I am working with a Flask api, trying to retrieve e.g. the page description from the meta tag and I can retrieve the full tag, but I only want the contents section.
Html_Content_of_page = requests.get(website).text
soup = BeautifulSoup(Html_Content_of_page, "html5lib")
print(soup.find("meta", property="og:title"))
e.g. when website = 'https://nytimes.com'
this code prints to the terminal/console:
<meta content="The New York Times - Breaking News, US News, World News and Videos" data-rh="true" property="og:title"/>
Instead, I want only:
"The New York Times - Breaking News, US News, World News and Videos"
without the actual tag.
CodePudding user response:
The soup.find("meta", property="og:title") would return the element with given name and property. You can use the element["tag_name"] to extract the corresponding tag value of "tag_name". Try -
from bs4 import BeautifulSoup
import requests
Html_Content_of_page = requests.get("https://nytimes.com").text
soup = BeautifulSoup(Html_Content_of_page, "html5lib")

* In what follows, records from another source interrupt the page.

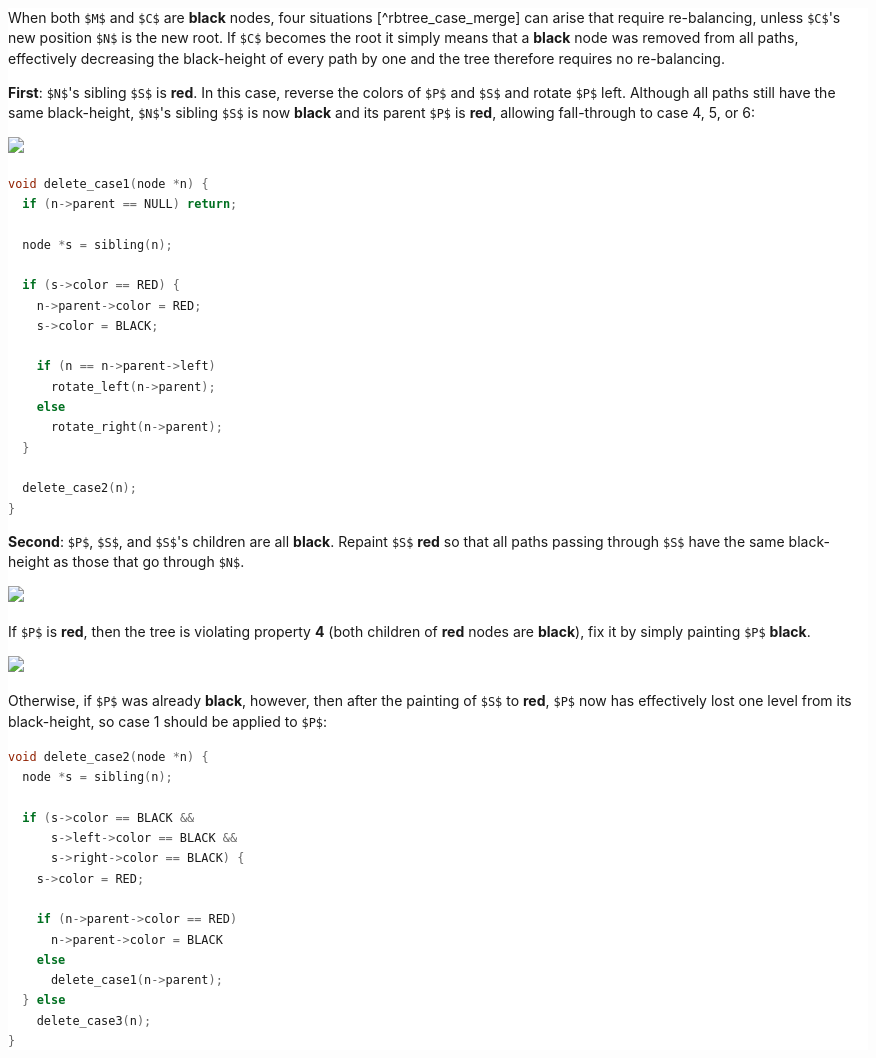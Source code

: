 When both `$M$` and `$C$` are **black** nodes, four situations [^rbtree_case_merge] can arise that require re-balancing, unless `$C$`'s new position `$N$` is the new root. If `$C$` becomes the root it simply means that a **black** node was removed from all paths, effectively decreasing the black-height of every path by one and the tree therefore requires no re-balancing.

**First**: `$N$`'s sibling `$S$` is **red**. In this case, reverse the colors of `$P$` and `$S$` and rotate `$P$` left. Although all paths still have the same black-height, `$N$`'s sibling `$S$` is now **black** and its parent `$P$` is **red**, allowing fall-through to case 4, 5, or 6:

<img src="/images/notes/algorithms/red-black-trees/delete_1.png" class="center">

``` c
void delete_case1(node *n) {
  if (n->parent == NULL) return;

  node *s = sibling(n);

  if (s->color == RED) {
    n->parent->color = RED;
    s->color = BLACK;

    if (n == n->parent->left)
      rotate_left(n->parent);
    else
      rotate_right(n->parent);
  }

  delete_case2(n);
}
```

**Second**: `$P$`, `$S$`, and `$S$`'s children are all **black**. Repaint `$S$` **red** so that all paths passing through `$S$` have the same black-height as those that go through `$N$`.

<img src="/images/notes/algorithms/red-black-trees/delete_2a.png" class="center">

If `$P$` is **red**, then the tree is violating property **4** (both children of **red** nodes are **black**), fix it by simply painting `$P$` **black**.

<img src="/images/notes/algorithms/red-black-trees/delete_2b.png" class="center">

Otherwise, if `$P$` was already **black**, however, then after the painting of `$S$` to **red**, `$P$` now has effectively lost one level from its black-height, so case 1 should be applied to `$P$`:

``` c
void delete_case2(node *n) {
  node *s = sibling(n);

  if (s->color == BLACK &&
      s->left->color == BLACK &&
      s->right->color == BLACK) {
    s->color = RED;

    if (n->parent->color == RED)
      n->parent->color = BLACK
    else
      delete_case1(n->parent);
  } else
    delete_case3(n);
}
```
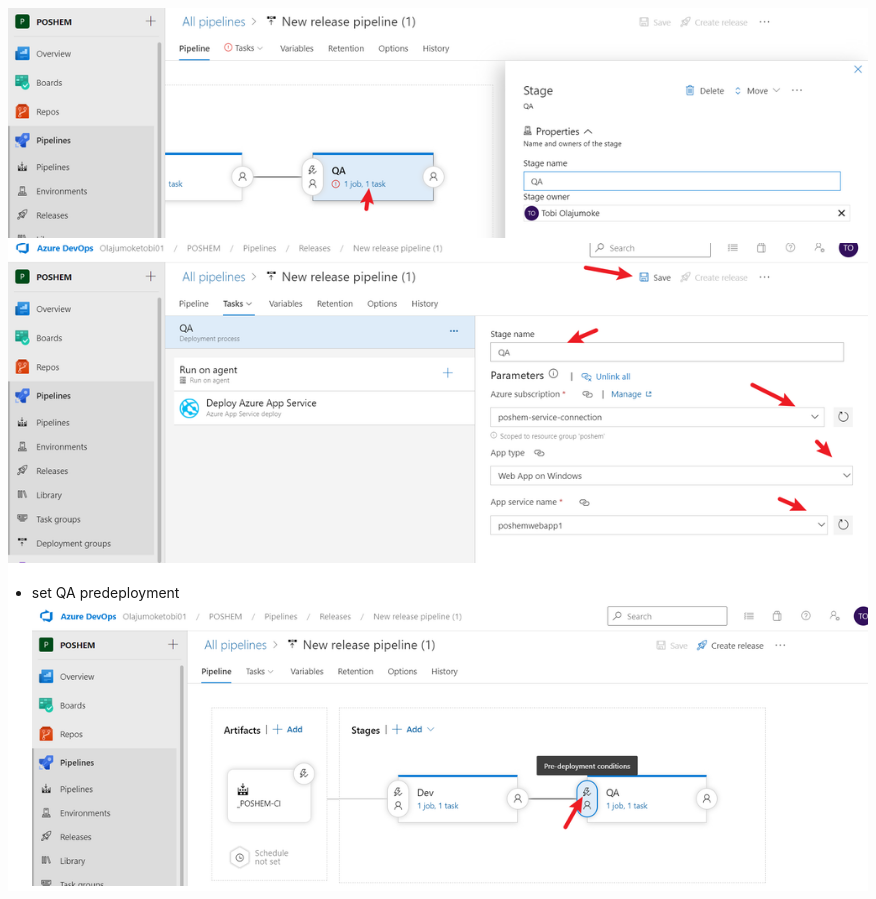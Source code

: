 ![Alt text](images/QA%20release%20setup%202.png)
![Alt text](images/QA%20release%20setup%203.png)

- set QA predeployment
![Alt text](images/predeployment%20qa%201.png)

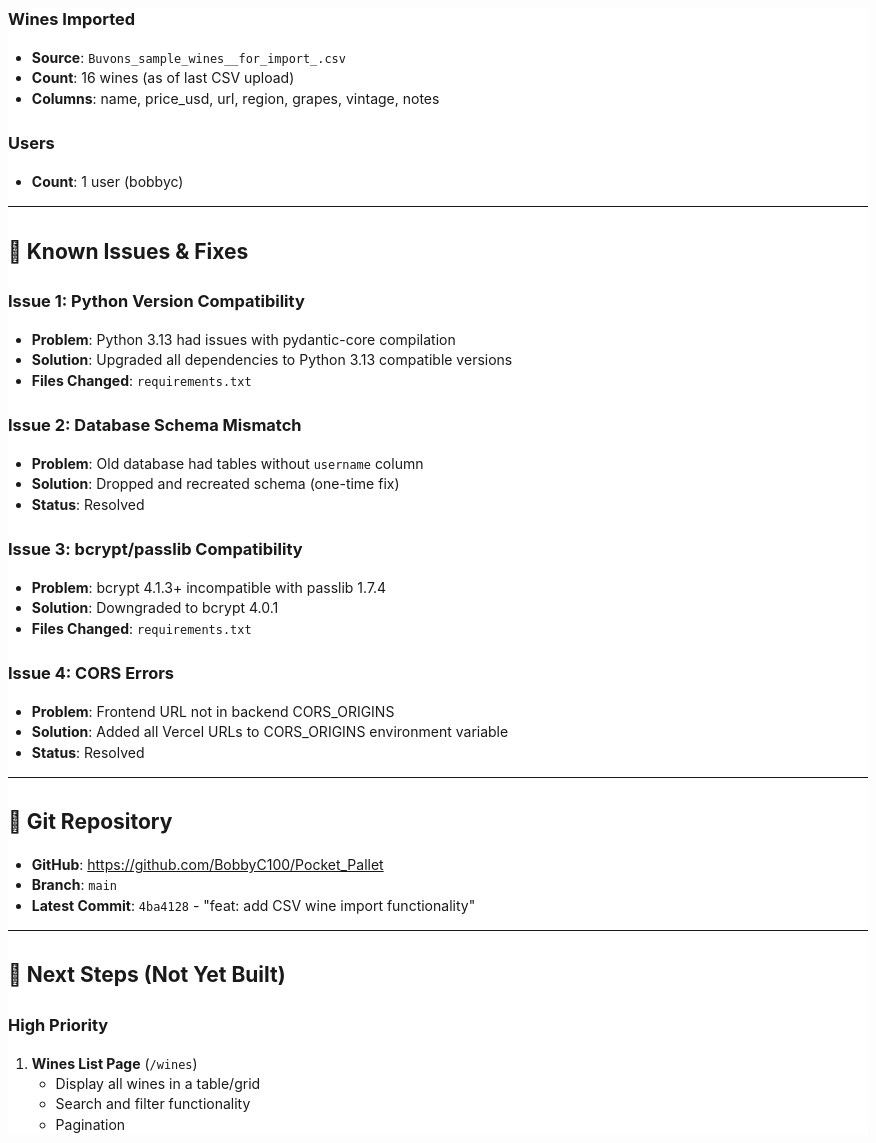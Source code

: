 ### Wines Imported
- **Source**: `Buvons_sample_wines__for_import_.csv`
- **Count**: 16 wines (as of last CSV upload)
- **Columns**: name, price_usd, url, region, grapes, vintage, notes

### Users
- **Count**: 1 user (bobbyc)

---

## 🐛 Known Issues & Fixes

### Issue 1: Python Version Compatibility
- **Problem**: Python 3.13 had issues with pydantic-core compilation
- **Solution**: Upgraded all dependencies to Python 3.13 compatible versions
- **Files Changed**: `requirements.txt`

### Issue 2: Database Schema Mismatch
- **Problem**: Old database had tables without `username` column
- **Solution**: Dropped and recreated schema (one-time fix)
- **Status**: Resolved

### Issue 3: bcrypt/passlib Compatibility
- **Problem**: bcrypt 4.1.3+ incompatible with passlib 1.7.4
- **Solution**: Downgraded to bcrypt 4.0.1
- **Files Changed**: `requirements.txt`

### Issue 4: CORS Errors
- **Problem**: Frontend URL not in backend CORS_ORIGINS
- **Solution**: Added all Vercel URLs to CORS_ORIGINS environment variable
- **Status**: Resolved

---

## 🔄 Git Repository

- **GitHub**: https://github.com/BobbyC100/Pocket_Pallet
- **Branch**: `main`
- **Latest Commit**: `4ba4128` - "feat: add CSV wine import functionality"

---

## 🎯 Next Steps (Not Yet Built)

### High Priority
1. **Wines List Page** (`/wines`)
   - Display all wines in a table/grid
   - Search and filter functionality
   - Pagination
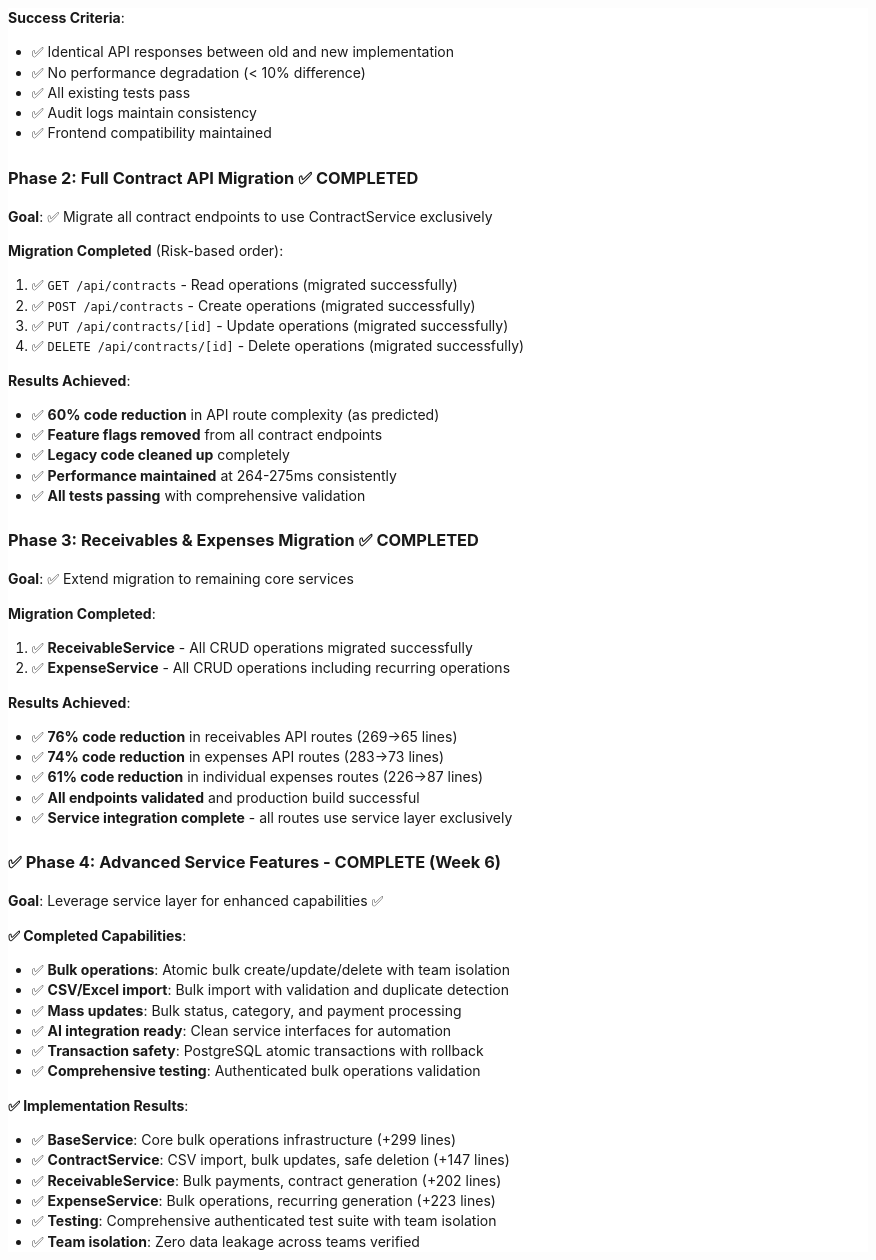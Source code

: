 **Success Criteria**:
- ✅ Identical API responses between old and new implementation
- ✅ No performance degradation (< 10% difference)
- ✅ All existing tests pass
- ✅ Audit logs maintain consistency
- ✅ Frontend compatibility maintained

### Phase 2: Full Contract API Migration ✅ **COMPLETED**
**Goal**: ✅ Migrate all contract endpoints to use ContractService exclusively

**Migration Completed** (Risk-based order):
1. ✅ `GET /api/contracts` - Read operations (migrated successfully)
2. ✅ `POST /api/contracts` - Create operations (migrated successfully)
3. ✅ `PUT /api/contracts/[id]` - Update operations (migrated successfully)
4. ✅ `DELETE /api/contracts/[id]` - Delete operations (migrated successfully)

**Results Achieved**:
- ✅ **60% code reduction** in API route complexity (as predicted)
- ✅ **Feature flags removed** from all contract endpoints
- ✅ **Legacy code cleaned up** completely
- ✅ **Performance maintained** at 264-275ms consistently
- ✅ **All tests passing** with comprehensive validation

### Phase 3: Receivables & Expenses Migration ✅ **COMPLETED**
**Goal**: ✅ Extend migration to remaining core services

**Migration Completed**:
1. ✅ **ReceivableService** - All CRUD operations migrated successfully
2. ✅ **ExpenseService** - All CRUD operations including recurring operations

**Results Achieved**:
- ✅ **76% code reduction** in receivables API routes (269→65 lines)
- ✅ **74% code reduction** in expenses API routes (283→73 lines)
- ✅ **61% code reduction** in individual expenses routes (226→87 lines)
- ✅ **All endpoints validated** and production build successful
- ✅ **Service integration complete** - all routes use service layer exclusively

### ✅ Phase 4: Advanced Service Features - **COMPLETE** (Week 6)
**Goal**: Leverage service layer for enhanced capabilities ✅

**✅ Completed Capabilities**:
- ✅ **Bulk operations**: Atomic bulk create/update/delete with team isolation
- ✅ **CSV/Excel import**: Bulk import with validation and duplicate detection
- ✅ **Mass updates**: Bulk status, category, and payment processing
- ✅ **AI integration ready**: Clean service interfaces for automation
- ✅ **Transaction safety**: PostgreSQL atomic transactions with rollback
- ✅ **Comprehensive testing**: Authenticated bulk operations validation

**✅ Implementation Results**:
- ✅ **BaseService**: Core bulk operations infrastructure (+299 lines)
- ✅ **ContractService**: CSV import, bulk updates, safe deletion (+147 lines)
- ✅ **ReceivableService**: Bulk payments, contract generation (+202 lines)
- ✅ **ExpenseService**: Bulk operations, recurring generation (+223 lines)
- ✅ **Testing**: Comprehensive authenticated test suite with team isolation
- ✅ **Team isolation**: Zero data leakage across teams verified
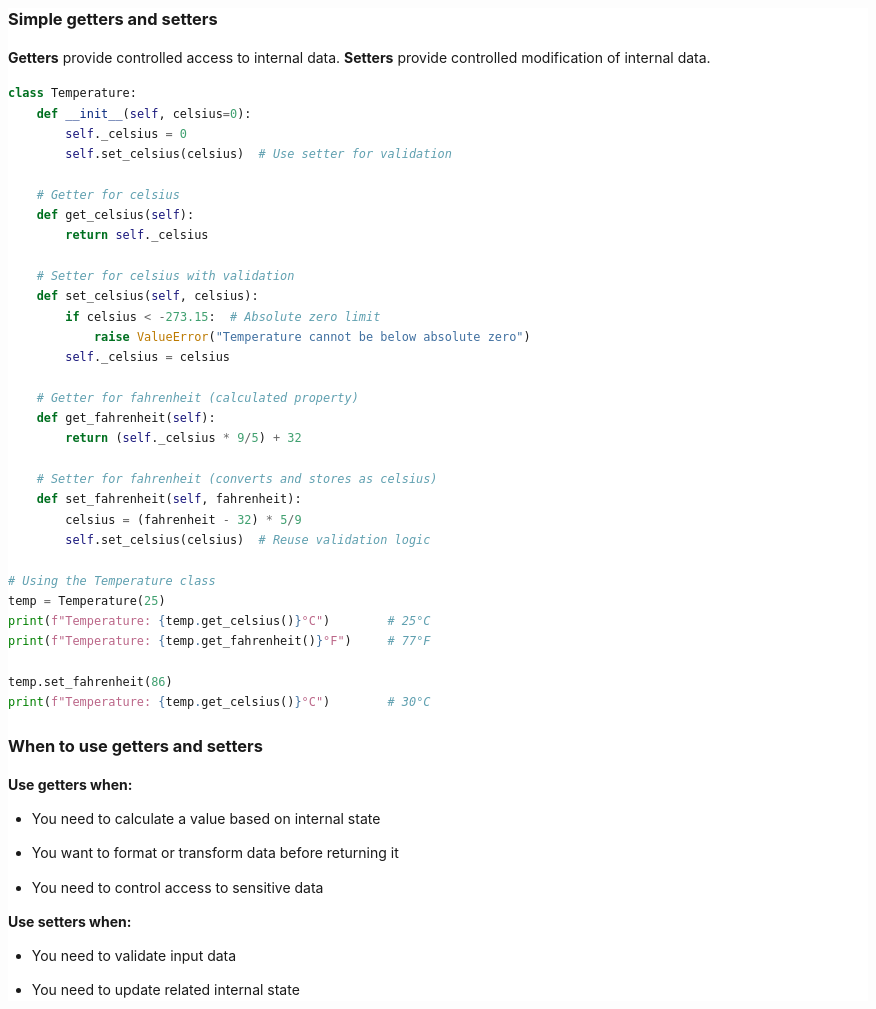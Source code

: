 ### Simple getters and setters

**Getters** provide controlled access to internal data. **Setters** provide controlled modification of internal data.

```python
class Temperature:
    def __init__(self, celsius=0):
        self._celsius = 0
        self.set_celsius(celsius)  # Use setter for validation
    
    # Getter for celsius
    def get_celsius(self):
        return self._celsius
    
    # Setter for celsius with validation
    def set_celsius(self, celsius):
        if celsius < -273.15:  # Absolute zero limit
            raise ValueError("Temperature cannot be below absolute zero")
        self._celsius = celsius
    
    # Getter for fahrenheit (calculated property)
    def get_fahrenheit(self):
        return (self._celsius * 9/5) + 32
    
    # Setter for fahrenheit (converts and stores as celsius)
    def set_fahrenheit(self, fahrenheit):
        celsius = (fahrenheit - 32) * 5/9
        self.set_celsius(celsius)  # Reuse validation logic

# Using the Temperature class
temp = Temperature(25)
print(f"Temperature: {temp.get_celsius()}°C")        # 25°C
print(f"Temperature: {temp.get_fahrenheit()}°F")     # 77°F

temp.set_fahrenheit(86)
print(f"Temperature: {temp.get_celsius()}°C")        # 30°C
```

### When to use getters and setters

**Use getters when:**

- You need to calculate a value based on internal state

- You want to format or transform data before returning it

- You need to control access to sensitive data

**Use setters when:**

- You need to validate input data

- You need to update related internal state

print(soup.find("meta", property="og:title")["content"])
outputs -
The New York Times - Breaking News, US News, World News and Videos
The element["tag_name"] raises KeyError if tag_name does not exist in the element. So you can use soup.find("meta", property="og:title").get('contents') instead which would return None if the tag_name does not exist in the element.